▶ [Collected data entries]
================================
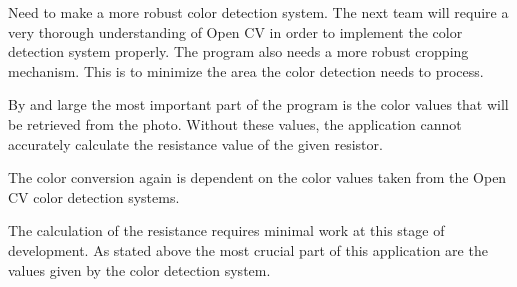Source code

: \documentclass[12pt]{article}
\begin{document}
Need to make a more robust color detection system. The next team will require a very thorough understanding of Open CV in order to implement the color detection system properly. The program also needs a more robust cropping mechanism. This is to minimize the area the color detection needs to process. 

By and large the most important part of the program is the color values that will be retrieved from the photo. Without these values, the application cannot accurately calculate the resistance value of the given resistor.

The color conversion again is dependent on the color values taken from the Open CV color detection systems.

The calculation of the resistance requires minimal work at this stage of development. As stated above the most crucial part of this application are the values given by the color detection system.
\end{document}
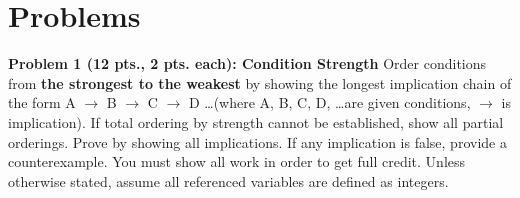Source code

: \documentclass[11pt]{article}
\begin{document}
\noindent{}
\par


\section*{Problems}
\label{sec:Problems}

{\large\textbf{Problem 1 (12 pts., 2 pts. each): Condition Strength}}
\newline
\noindent Order conditions from \textbf{the strongest to the weakest} by showing the longest implication chain of the form A $\rightarrow$ B $\rightarrow$ C $\rightarrow$ D \dots (where A, B, C, D, \dots are given conditions, $\rightarrow$ is implication). If total ordering by strength cannot be established, show all partial orderings. Prove by showing all implications. If any implication is false, provide a counterexample. You must show all work in order to get full credit. Unless otherwise stated, assume all referenced variables are defined as integers.
\end{document}
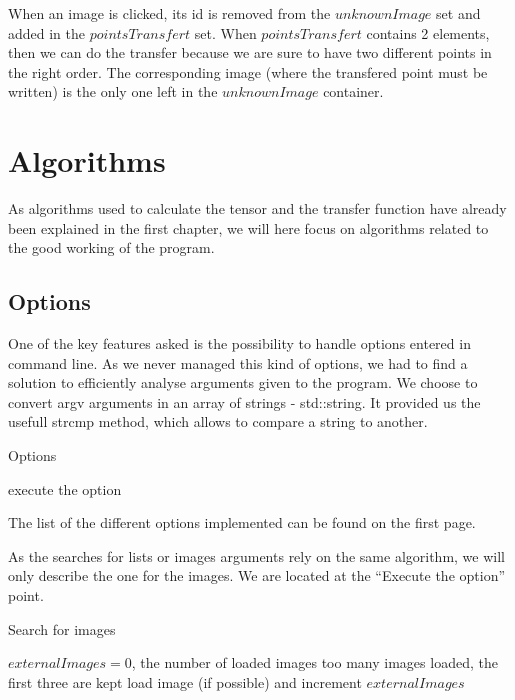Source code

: \documentclass[a4paper,10pt]{report}
\begin{document}
When an image is clicked, its id is removed from the $unknownImage$ set and added in the $pointsTransfert$ set. 
When $pointsTransfert$ contains 2 elements, then we can do the transfer because we are sure to have two different points in the right order. 
The corresponding image (where the transfered point must be written) is the only one left in the $unknownImage$ container.
\\

\section{Algorithms}
As algorithms used to calculate the tensor and the transfer function have already been explained
in the first chapter, we will here focus on algorithms related to the good working of the program.
\\

\subsection{Options}
One of the key features asked is the possibility to handle options entered in command line. As we never 
managed this kind of options, we had to find a solution to efficiently analyse arguments given to the
program. We choose to convert argv arguments in an array of strings - std::string. It provided us the
usefull strcmp method, which allows to compare a string to another.

\begin{algorithm}
\caption{Options}
\begin{algorithmic}
\STATE execute the option
\ENDIF
\ENDFOR
\ENDFOR
\end{algorithmic}
\end{algorithm}

The list of the different options implemented can be found on the first page.

As the searches for lists or images arguments rely on the same algorithm, we will only describe the one
for the images. We are located at the ``Execute the option'' point.

\begin{algorithm}
\caption{Search for images}
\begin{algorithmic}
\REQUIRE $externalImages = 0$, the number of loaded images
\STATE too many images loaded, the first three are kept
\ELSE 
\STATE load image (if possible) and increment $externalImages$
\ENDIF
\ENDIF
\end{algorithmic}
\end{algorithm}
\end{document}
================================
▶ [The task] Could the data above be reproduced exactly, with the pictures left out?

▶ [Answer area]
Source code

: \documentclass[12pt]{article}
\begin{document}
Need to make a more robust color detection system. The next team will require a very thorough understanding of Open CV in order to implement the color detection system properly. The program also needs a more robust cropping mechanism. This is to minimize the area the color detection needs to process. 

By and large the most important part of the program is the color values that will be retrieved from the photo. Without these values, the application cannot accurately calculate the resistance value of the given resistor.

The color conversion again is dependent on the color values taken from the Open CV color detection systems.

The calculation of the resistance requires minimal work at this stage of development. As stated above the most crucial part of this application are the values given by the color detection system.
\end{document}
Source code

: \documentclass[11pt]{article}
\begin{document}
\noindent{}
\par


\section*{Problems}
\label{sec:Problems}

{\large\textbf{Problem 1 (12 pts., 2 pts. each): Condition Strength}}
\newline
\noindent Order conditions from \textbf{the strongest to the weakest} by showing the longest implication chain of the form A $\rightarrow$ B $\rightarrow$ C $\rightarrow$ D \dots (where A, B, C, D, \dots are given conditions, $\rightarrow$ is implication). If total ordering by strength cannot be established, show all partial orderings. Prove by showing all implications. If any implication is false, provide a counterexample. You must show all work in order to get full credit. Unless otherwise stated, assume all referenced variables are defined as integers.
\end{document}
Source code

: \documentclass[a4paper,10pt]{report}
\begin{document}
When an image is clicked, its id is removed from the $unknownImage$ set and added in the $pointsTransfert$ set. 
When $pointsTransfert$ contains 2 elements, then we can do the transfer because we are sure to have two different points in the right order. 
The corresponding image (where the transfered point must be written) is the only one left in the $unknownImage$ container.
\\

\section{Algorithms}
As algorithms used to calculate the tensor and the transfer function have already been explained
in the first chapter, we will here focus on algorithms related to the good working of the program.
\\

\subsection{Options}
One of the key features asked is the possibility to handle options entered in command line. As we never 
managed this kind of options, we had to find a solution to efficiently analyse arguments given to the
program. We choose to convert argv arguments in an array of strings - std::string. It provided us the
usefull strcmp method, which allows to compare a string to another.

\begin{algorithm}
\caption{Options}
\begin{algorithmic}
\STATE execute the option
\ENDIF
\ENDFOR
\ENDFOR
\end{algorithmic}
\end{algorithm}

The list of the different options implemented can be found on the first page.

As the searches for lists or images arguments rely on the same algorithm, we will only describe the one
for the images. We are located at the ``Execute the option'' point.

\begin{algorithm}
\caption{Search for images}
\begin{algorithmic}
\REQUIRE $externalImages = 0$, the number of loaded images
\STATE too many images loaded, the first three are kept
\ELSE 
\STATE load image (if possible) and increment $externalImages$
\ENDIF
\ENDIF
\end{algorithmic}
\end{algorithm}
\end{document}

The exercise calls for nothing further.